Legal red flags raised by Trump campaign events at police stations in Michigan

It’s a misdemeanor punishable by up to 93 days in jail to use public resources for political purposes

Aug 21, 2024 at 3:43 pm
Republican presidential nominee and former President Donald Trump speaks on crime and safety during a campaign event at the Livingston County Sheriff's Office, Tuesday, Aug. 20, 2024, in Howell.
Republican presidential nominee and former President Donald Trump speaks on crime and safety during a campaign event at the Livingston County Sheriff's Office, Tuesday, Aug. 20, 2024, in Howell. AP Photo/Evan Vucci

Michigan law makes it a crime to use public resources to support a political candidate, but that didn’t stop two brazen local police departments from hosting nationally televised events for Donald Trump’s presidential campaign over the past two weeks.

The latest event was Tuesday at the Livingston County Sheriff’s Office in Howell, where Trump spoke in front of two banners each that read “Make America Safe Again” and “Michigan is Trump Country.” Trump spoke from a podium emblazoned with the Trump 2024 campaign logo. Behind him were three shiny sheriff’s SUVs.

With two-and-a-half months before the presidential election, Trump peddled lies about a fictitious spike in crimes and portrayed big cities “almost all run by Democrats” as lawless.

“You can’t walk across the street to get a loaf of bread,” Trump said. “You get shot. You get mugged. You get raped.

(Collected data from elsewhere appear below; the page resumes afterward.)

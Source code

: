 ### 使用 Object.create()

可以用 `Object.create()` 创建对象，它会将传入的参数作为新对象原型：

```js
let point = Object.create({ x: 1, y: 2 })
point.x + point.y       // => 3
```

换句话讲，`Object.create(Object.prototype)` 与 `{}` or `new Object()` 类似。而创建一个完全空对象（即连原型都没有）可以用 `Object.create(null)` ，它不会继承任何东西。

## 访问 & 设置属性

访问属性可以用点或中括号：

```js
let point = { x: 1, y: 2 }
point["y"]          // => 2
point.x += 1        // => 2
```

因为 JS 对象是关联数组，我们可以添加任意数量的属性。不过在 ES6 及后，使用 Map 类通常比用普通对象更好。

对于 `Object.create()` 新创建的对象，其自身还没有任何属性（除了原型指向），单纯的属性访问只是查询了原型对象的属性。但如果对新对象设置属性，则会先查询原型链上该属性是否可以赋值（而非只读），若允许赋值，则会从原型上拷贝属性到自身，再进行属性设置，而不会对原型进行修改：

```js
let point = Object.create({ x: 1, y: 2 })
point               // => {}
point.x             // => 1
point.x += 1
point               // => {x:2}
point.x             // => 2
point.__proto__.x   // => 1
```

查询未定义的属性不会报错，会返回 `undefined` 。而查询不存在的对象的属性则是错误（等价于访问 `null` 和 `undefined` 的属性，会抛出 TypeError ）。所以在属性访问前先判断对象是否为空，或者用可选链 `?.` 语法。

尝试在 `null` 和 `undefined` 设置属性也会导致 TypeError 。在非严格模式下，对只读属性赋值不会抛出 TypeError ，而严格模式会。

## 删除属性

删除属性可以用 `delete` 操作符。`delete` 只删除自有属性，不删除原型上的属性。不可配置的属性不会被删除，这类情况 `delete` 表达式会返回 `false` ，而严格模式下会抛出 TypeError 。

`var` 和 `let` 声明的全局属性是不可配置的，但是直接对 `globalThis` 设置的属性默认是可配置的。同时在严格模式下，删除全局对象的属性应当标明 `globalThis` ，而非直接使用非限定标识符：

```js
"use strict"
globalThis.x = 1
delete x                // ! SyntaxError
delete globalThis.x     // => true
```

You get whatever it may be.”

He dubbed this imagined increase in lawlessness as the “Kamala crime wave.”

Trump delivered his fear-mongering fabrications from Howell, a small town where masked white supremacists rallied last month, chanting “We love Hitler. We love Trump.” The rally was part of a Trump tour of cities with links to the KKK.

Are law enforcement officials breaking the laws that they took an oath to uphold? Well, without a hint of irony in his tone, Sheriff Michael Murphy claimed in a video Monday that this was not a political event.

“Let me make a couple of things clear: One, this is not a political event. This is a press conference,” Murphy said.

Oh, really? Trump speaking with political banners in the height of the political campaign season is not a… political event?

The Michigan Campaign Finance Act makes it a crime punishable by up to 93 days in jail to use any public resources to support a political candidate.

Mark Brewer, an attorney and former chairman of the Michigan Democratic Party, said the event violated election laws.

“It looks like the Trump campaign and the Livingston County Sheriff’s Department are trying to set the record for the most campaign finance and election law violations at one event,” Brewer tweeted Tuesday.

On Aug. 7, Trump’s running mate JD Vance made a campaign stop at the Shelby Township Police Department, where he blasted Democratic presidential candidate Kamala Harris as a “chameleon” whose words “can’t be trusted.

“She’s a fake," Vance said. “And the American people have to look at her record if we actually want to know how she stands on the issues because her words simply can't be trusted.”

By what stretch of the imagination is that not a political event?

The Michigan Department of State (DOS), which is tasked with enforcing campaign laws, has so far done nothing about this or even weighed in.

Asked whether the police departments violated the law, DOS spokeswoman Angela Benander tells Metro Times, “We can’t answer questions about whether a specific activity violates the Michigan Campaign Finance Act.”

But there is a way to get state officials to investigate.

“Anyone seeking a legal determination on that activity can file an official complaint through the Bureau of Elections or a request for Department of State to issue a declaratory ruling/interpretive statement,” Benander says.

Here’s how you do that: Fill out the complaint form on the Bureau of Elections website.

It’s more than a little ironic that the people claiming to be the most concerned about crime are the ones who appear to be breaking a state law.